(INFORMATION PROVIDED Opens)

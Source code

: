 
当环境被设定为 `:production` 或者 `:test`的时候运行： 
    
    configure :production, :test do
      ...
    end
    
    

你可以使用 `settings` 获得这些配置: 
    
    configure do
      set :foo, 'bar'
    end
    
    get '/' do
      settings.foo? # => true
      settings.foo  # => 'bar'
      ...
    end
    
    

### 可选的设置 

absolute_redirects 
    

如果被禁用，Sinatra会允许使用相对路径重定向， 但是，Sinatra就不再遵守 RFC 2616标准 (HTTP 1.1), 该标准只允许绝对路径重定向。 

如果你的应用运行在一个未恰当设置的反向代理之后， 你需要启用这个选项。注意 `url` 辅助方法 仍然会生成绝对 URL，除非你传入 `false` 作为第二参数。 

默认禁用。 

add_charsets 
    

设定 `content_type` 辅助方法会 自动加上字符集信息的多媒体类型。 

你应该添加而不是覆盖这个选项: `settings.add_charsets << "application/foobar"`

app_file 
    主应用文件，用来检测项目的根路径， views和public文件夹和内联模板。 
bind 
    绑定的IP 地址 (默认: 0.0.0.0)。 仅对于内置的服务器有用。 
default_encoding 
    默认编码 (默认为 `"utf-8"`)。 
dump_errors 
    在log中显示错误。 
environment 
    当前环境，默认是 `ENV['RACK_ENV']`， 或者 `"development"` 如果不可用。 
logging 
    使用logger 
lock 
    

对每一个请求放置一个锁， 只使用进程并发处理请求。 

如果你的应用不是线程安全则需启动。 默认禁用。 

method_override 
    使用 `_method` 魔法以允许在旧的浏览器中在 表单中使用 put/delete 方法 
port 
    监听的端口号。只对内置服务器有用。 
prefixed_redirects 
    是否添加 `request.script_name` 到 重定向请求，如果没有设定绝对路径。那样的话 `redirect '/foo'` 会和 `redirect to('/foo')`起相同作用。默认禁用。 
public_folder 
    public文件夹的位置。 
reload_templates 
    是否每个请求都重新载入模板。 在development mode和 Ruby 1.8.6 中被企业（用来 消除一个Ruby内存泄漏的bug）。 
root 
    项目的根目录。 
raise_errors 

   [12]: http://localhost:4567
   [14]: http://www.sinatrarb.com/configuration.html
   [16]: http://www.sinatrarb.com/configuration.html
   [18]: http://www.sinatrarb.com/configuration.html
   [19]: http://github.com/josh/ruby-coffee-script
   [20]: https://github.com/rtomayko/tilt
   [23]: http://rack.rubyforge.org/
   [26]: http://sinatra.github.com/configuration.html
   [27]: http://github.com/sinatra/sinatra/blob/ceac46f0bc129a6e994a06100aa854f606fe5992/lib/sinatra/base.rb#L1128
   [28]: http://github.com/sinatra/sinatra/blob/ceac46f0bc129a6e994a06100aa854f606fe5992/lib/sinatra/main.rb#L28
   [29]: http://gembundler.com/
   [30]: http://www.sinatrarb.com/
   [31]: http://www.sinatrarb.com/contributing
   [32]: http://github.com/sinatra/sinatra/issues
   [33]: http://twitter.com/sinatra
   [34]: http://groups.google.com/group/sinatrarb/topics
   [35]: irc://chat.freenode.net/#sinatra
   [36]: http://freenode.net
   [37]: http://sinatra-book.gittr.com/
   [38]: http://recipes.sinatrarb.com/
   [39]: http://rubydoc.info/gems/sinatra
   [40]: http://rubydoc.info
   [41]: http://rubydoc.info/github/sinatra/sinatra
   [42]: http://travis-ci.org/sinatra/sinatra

(INFORMATION PROVIDED Closes)

• _TASK OBJECTIVE_
Extract from the data every line where "test" shows up.

• _RESPONSE_
当环境被设定为 `:production` 或者 `:test`的时候运行： 
    configure :production, :test do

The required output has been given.